If this isn't normal, what is the recommended process of keeping this pan clean (daily use and/or the occasional deep clean).
Is the interior of that pan enameled? It looks like either bare cast iron or possibly a non-stick coating (which I didn't think Le Creuset does).
Assuming that's just cast iron on the inside (it looks like it), this is probably a duplicate of How do you clean a cast iron skillet?
From Le Creuset's product description: "Over time, the matte black interior enamel develops a natural patina that is ideal for searing and frying." So though that "patina" kinda sounds like seasoning, there does seem to be enamel, so maybe not a duplicate after all.
We have one that looks just like it and it is indeed enamel coated.
I am still devastated that I killed mine by answering the telephone while roasting sunflower seeds in it. The enamel cracked off.
The above pan is not a typical Teflon coated non-stick item. It is a cast iron skillet with red exterior enamel and an interior "Satin Black" enamel. It is not identical to a Lodge cast iron pan, but for care and maintenance, it can be treated similarly. A patina can form on the interior "Satin Black" enamel, which is desirable. The brownish looking area on the surface of the pan is from caramelization, which occurs during the cooking process. Le Creuset says seasoning is not required (unlike other cast iron pans like Lodge), but seasoning the pan will form a better patina, which does improve the natural non-stick properties. As you said, the patina develops naturally, but if you don’t want to wait, then you can help it along by seasoning it. Check Le Creuset's website (someone else linked it) for other details.

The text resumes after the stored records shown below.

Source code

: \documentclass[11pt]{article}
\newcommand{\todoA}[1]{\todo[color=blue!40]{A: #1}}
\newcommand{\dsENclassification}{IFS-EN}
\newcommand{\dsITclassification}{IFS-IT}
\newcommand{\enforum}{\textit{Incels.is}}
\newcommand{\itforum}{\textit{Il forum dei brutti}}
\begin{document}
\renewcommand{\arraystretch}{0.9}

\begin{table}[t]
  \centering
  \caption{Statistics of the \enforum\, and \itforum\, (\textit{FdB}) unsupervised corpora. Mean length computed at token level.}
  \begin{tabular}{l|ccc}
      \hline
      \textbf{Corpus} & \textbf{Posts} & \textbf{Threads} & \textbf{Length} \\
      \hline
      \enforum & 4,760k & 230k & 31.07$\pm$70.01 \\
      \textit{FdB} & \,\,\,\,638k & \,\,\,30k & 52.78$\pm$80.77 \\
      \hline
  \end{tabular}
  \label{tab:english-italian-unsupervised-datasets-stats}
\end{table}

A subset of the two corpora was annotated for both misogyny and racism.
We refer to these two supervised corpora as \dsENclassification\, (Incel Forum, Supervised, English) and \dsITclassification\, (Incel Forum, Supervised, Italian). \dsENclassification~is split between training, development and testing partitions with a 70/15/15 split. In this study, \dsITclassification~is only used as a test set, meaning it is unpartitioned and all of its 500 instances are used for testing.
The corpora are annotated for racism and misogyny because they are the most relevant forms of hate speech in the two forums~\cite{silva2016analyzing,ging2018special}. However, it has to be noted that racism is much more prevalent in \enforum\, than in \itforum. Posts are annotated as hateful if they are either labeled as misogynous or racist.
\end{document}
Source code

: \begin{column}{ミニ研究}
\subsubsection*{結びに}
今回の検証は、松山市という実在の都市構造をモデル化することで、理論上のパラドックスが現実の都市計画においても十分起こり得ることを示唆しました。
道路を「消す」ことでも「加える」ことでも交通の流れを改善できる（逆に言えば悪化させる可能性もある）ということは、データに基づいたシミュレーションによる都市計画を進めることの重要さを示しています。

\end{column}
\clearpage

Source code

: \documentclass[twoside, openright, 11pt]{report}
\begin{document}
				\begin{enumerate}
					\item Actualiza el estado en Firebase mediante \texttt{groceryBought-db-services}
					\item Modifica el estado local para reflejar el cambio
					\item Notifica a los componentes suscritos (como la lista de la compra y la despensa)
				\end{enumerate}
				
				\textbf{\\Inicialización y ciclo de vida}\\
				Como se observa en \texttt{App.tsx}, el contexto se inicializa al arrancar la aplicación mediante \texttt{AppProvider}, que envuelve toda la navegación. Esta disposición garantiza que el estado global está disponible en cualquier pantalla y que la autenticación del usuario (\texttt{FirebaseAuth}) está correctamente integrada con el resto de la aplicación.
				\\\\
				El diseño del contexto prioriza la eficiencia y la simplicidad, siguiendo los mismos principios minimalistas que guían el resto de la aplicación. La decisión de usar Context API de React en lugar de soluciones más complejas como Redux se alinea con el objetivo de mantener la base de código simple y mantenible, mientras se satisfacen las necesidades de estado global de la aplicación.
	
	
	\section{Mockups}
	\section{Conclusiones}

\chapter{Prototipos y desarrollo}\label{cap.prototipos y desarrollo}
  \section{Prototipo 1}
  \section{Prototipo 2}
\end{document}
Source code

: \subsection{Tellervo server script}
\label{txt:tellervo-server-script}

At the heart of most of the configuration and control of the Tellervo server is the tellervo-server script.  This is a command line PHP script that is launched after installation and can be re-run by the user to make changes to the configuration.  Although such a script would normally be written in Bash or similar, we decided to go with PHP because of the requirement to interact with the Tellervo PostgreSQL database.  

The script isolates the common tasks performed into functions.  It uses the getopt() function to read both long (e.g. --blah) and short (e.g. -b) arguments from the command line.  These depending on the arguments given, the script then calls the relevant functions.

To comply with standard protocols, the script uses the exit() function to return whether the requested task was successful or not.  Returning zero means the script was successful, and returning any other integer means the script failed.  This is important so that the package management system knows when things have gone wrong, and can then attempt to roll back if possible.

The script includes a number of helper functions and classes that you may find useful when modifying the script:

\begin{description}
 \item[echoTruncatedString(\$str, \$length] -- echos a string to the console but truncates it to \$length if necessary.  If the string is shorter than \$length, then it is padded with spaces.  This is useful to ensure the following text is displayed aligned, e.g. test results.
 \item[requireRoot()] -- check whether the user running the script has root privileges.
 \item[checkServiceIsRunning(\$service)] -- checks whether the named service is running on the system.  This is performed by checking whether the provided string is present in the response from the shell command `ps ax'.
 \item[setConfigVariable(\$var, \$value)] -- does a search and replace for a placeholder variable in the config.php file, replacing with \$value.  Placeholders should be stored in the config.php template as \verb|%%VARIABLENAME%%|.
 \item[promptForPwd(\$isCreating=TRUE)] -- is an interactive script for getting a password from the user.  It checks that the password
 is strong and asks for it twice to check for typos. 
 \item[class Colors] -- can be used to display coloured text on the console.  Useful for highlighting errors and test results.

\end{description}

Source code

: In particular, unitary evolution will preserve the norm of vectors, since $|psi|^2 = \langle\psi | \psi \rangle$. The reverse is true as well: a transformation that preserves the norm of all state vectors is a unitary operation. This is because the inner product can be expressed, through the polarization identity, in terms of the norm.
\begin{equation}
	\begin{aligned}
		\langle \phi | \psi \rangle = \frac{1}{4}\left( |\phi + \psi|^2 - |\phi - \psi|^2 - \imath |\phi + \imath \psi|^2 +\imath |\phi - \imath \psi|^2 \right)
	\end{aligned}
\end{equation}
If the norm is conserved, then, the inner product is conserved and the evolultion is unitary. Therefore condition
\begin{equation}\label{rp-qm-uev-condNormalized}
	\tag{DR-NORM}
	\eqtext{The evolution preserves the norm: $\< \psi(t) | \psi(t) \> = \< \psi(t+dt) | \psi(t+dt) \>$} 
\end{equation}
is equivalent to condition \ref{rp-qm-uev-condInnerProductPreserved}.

I usually just use hot water and paper towel to clean with periodic seasoning.
This pan should be cleaned only with a wet cloth and little bit of soap. No scrubbing is required as it can damage the pan. This link may be more useful.
I've got the matching milk pan and the only really important thing I'd add to this is only use wooden or plastic tools, metal will scratch the lining too.
From the visual appearance of the pan in the picture, would you say that this one has been damaged or that this is normal wear?
It's difficult to tell in the picture exactly what is going on. There are a few possibilities:
The coating has flaked off, and the non-shiny portions are the bare metal underneath.
You've developed a bit of a coating on top of the pan.
We're looking at the coating, but it's lost its shine.
In the case of #1, it's likely a ruined pan. It might be possible to re-enamel, and if it's non-stick, it might be possible to torch off the non-stick and season it as a non-enameled cast iron pan, but this will give off poisonous gas in the process.
For #2 & 3, it shouldn't be a big deal, you just won't have as much of a non-stick process. If it's #3 and a non-stick pan, be careful, as this is a sign that you've been over-heating the pan, and will likely start flaking off in the future.
I have a Le Cruset enamaled skillet. It was left overnight with some food in it. Could not get it clean. I finally put the pan on the stove with some soapy H2O. Added several tablespoons of baking soda, and brought it to about 208-210 degrees. I used a dishwashing brush from Amazon with a scraper built into the handle. Just gently, back and forth. I added more hot H2O as the soapy H2O in the pan began to evaporate. Don't use steel wool, and don't use anything metal on the enamel. Scrapers like Lodge's polycarbonate are ideal.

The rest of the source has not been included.